Thanks! I've been trying to justify the cost. This helps a bunch! Thanks again!


----------



## jackalope (May 18, 2007)

Ah great! I bought a few of those plastic containers on sale with something like that in mind but stumbled when it came to the actual implemenation - now I know how I can go do it!


----------



## Parke County Queen (May 22, 2006)

That's so cool. I love this website. I always get great ideas.


----------



## pcelar (Oct 5, 2007)

Cool


----------



## RBar (Jun 22, 2005)

Neat. Cheap.
I have never used an uncapping tank, just scrape over the extractor and go with the extractor's strainer below...but...
Clean-up this way would be much easier.
for those hobby folks without an extractor, would this idea not make a great frame drainer as well, especially if placed in a sunny greenhouse or vehicle to further make the honey flow?

Roy


----------



## Barry (Dec 28, 1999)

Great idea. Maybe I'm overly cautious, but is the plastic used in Rubbermaid suitable for contact with food?


----------



## Troutsqueezer (May 17, 2005)

>I have never used an uncapping tank, just scrape over the extractor and go with the extractor's strainer below... 

Seems like it wouldn't take long for the cappings and honey to build up in the bottom of the extractor to where it impedes the spinning aparatus. Maybe it depends on the size and type of your extractor but my two frame Dadent extractor does about 10 full frames before I have to open the honey gate and make some more room. If I put cappings in there, it would be much sooner.


----------



## Robert166 (Mar 12, 2005)

Barry said:


> Great idea. Maybe I'm overly cautious, but is the plastic used in Rubbermaid suitable for contact with food?
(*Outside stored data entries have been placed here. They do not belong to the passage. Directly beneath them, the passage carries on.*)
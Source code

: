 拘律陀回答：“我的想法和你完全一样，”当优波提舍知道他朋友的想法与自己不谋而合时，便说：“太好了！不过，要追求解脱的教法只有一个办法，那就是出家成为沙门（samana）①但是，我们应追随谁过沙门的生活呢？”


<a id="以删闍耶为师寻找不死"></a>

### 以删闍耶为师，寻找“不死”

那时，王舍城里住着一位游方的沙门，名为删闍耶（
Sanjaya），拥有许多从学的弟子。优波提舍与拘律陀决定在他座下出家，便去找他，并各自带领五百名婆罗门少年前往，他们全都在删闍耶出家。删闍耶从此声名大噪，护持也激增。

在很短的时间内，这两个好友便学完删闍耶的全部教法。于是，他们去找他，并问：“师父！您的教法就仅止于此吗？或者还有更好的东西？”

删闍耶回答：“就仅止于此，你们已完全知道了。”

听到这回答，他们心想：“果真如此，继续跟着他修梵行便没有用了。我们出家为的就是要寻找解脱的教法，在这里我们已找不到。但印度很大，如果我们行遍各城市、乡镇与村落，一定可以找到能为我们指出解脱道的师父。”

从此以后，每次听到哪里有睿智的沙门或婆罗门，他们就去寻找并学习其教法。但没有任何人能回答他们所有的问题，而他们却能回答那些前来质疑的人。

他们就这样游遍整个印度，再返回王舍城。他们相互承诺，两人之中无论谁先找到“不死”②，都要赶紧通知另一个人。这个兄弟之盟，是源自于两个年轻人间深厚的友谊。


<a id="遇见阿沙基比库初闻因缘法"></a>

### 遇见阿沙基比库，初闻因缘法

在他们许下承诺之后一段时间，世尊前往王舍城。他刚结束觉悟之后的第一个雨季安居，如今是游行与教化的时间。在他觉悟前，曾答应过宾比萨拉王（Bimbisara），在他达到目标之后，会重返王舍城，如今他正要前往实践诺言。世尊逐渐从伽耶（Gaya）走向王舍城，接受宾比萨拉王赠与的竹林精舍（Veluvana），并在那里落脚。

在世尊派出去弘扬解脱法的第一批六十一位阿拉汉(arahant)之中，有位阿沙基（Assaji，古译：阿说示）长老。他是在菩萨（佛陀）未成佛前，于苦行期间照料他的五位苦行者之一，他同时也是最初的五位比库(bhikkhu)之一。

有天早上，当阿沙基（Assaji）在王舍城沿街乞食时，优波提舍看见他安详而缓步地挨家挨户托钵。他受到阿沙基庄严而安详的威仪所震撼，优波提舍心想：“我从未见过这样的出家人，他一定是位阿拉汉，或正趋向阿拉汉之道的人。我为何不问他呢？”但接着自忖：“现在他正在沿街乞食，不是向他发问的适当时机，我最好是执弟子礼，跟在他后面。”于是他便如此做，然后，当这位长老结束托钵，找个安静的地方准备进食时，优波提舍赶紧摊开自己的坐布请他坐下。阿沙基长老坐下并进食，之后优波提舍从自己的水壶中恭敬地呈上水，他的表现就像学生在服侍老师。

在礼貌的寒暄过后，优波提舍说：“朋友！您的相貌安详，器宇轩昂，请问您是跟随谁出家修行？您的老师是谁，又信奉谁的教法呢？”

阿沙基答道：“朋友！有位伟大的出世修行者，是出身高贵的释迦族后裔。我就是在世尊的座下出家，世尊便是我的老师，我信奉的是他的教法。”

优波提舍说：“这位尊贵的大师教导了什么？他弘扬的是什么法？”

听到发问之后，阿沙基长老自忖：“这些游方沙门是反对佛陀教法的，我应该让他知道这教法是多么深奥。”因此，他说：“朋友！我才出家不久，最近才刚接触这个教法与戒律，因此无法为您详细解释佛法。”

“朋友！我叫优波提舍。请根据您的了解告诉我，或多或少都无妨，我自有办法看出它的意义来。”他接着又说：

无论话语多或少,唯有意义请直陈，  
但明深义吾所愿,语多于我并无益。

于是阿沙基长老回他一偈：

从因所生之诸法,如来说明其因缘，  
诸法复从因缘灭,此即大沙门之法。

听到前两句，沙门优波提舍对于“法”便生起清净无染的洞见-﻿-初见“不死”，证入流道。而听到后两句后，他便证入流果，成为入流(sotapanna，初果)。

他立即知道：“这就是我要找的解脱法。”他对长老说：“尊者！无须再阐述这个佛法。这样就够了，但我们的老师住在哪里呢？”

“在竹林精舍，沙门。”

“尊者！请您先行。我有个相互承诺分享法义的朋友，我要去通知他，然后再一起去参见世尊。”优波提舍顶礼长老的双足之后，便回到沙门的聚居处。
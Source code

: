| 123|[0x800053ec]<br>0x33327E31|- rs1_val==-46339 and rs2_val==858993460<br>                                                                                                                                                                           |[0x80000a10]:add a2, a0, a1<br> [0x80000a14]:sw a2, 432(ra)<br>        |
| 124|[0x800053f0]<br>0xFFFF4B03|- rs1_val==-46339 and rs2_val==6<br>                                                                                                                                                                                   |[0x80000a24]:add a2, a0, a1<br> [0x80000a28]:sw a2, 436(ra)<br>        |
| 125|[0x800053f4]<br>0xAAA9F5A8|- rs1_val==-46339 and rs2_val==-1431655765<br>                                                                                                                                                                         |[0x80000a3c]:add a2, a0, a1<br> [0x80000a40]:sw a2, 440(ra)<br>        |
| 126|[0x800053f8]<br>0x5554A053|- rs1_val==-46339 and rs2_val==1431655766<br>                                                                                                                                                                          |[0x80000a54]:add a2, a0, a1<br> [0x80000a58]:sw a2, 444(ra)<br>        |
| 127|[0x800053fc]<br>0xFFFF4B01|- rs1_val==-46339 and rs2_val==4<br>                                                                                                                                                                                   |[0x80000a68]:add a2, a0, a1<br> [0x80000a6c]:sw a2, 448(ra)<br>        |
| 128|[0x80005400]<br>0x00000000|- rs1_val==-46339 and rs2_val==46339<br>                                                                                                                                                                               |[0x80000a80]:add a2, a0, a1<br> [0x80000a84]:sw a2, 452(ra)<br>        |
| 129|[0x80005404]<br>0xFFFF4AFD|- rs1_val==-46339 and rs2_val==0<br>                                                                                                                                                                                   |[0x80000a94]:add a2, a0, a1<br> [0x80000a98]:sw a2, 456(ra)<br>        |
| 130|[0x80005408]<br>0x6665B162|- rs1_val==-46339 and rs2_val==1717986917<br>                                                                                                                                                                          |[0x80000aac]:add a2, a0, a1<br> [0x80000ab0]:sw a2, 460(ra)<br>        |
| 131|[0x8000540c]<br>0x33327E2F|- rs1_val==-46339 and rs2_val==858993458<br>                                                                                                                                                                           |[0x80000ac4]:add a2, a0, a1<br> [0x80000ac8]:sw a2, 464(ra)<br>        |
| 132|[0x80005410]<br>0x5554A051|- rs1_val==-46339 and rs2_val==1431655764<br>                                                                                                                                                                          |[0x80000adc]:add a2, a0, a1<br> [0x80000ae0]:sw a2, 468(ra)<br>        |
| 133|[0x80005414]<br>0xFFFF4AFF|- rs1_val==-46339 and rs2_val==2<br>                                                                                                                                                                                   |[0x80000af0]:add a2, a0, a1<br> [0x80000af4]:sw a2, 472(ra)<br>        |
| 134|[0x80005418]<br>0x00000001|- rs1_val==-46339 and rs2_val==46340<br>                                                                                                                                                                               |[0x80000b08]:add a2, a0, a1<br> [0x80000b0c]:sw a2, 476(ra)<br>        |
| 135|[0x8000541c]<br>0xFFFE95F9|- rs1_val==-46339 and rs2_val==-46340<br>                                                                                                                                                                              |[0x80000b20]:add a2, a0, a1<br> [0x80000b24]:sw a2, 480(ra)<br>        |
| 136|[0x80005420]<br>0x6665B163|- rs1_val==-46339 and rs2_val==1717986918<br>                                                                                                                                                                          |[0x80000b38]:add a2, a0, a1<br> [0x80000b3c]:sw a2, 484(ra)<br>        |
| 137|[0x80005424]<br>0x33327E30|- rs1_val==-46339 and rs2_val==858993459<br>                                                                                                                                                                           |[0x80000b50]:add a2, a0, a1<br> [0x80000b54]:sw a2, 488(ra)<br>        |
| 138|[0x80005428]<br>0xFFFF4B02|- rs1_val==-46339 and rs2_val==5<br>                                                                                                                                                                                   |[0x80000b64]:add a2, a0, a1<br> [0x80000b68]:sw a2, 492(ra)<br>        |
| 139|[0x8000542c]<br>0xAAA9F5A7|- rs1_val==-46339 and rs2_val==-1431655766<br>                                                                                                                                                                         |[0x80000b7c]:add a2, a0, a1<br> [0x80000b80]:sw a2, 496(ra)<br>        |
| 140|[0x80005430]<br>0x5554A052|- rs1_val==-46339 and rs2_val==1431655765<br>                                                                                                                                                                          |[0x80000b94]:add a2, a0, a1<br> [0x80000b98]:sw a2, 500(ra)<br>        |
HHmmm, dont know, good question Barry. Long term storage maybe, mine doesn't set inside for long periods. Don't know if that makes a difference. 
I know let's ask Jim!


----------



## ptwat (May 1, 2008)

According to this site: http://ecovillagegreen.com/1812/what-are-safe-plastic-numbers-to-use/
"
The absolute safest plastic numbers, especially for storing food, are:


*#2, HDPE,* a usually opaque plastic used for milk jugs, detergent bottles, juice bottles, toiletries and the like.
*#4, LDPE*, used for things like plastic bags, food storage, bread bags, some food wraps, squeezable bottles.
*#5*,* polypropylene*, used for a wide variety of applications such as yogurt cups, medicine bottles, ketchup and syrup bottles, and straws."


----------